Show, from the entries below, every line in which "that" appears.
====== DATA SUPPLIED
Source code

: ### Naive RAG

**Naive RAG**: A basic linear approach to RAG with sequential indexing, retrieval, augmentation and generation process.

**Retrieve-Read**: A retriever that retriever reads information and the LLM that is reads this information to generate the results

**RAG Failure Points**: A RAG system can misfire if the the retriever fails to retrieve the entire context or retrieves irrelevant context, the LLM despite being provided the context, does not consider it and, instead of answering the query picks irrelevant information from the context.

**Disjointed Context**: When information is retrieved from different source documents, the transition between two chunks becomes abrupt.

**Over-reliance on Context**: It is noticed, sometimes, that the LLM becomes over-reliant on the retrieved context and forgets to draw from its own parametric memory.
============
OUTPUT BELOW:
**Retrieve-Read**: A retriever that retriever reads information and the LLM that is reads this information to generate the results
**Over-reliance on Context**: It is noticed, sometimes, that the LLM becomes over-reliant on the retrieved context and forgets to draw from its own parametric memory.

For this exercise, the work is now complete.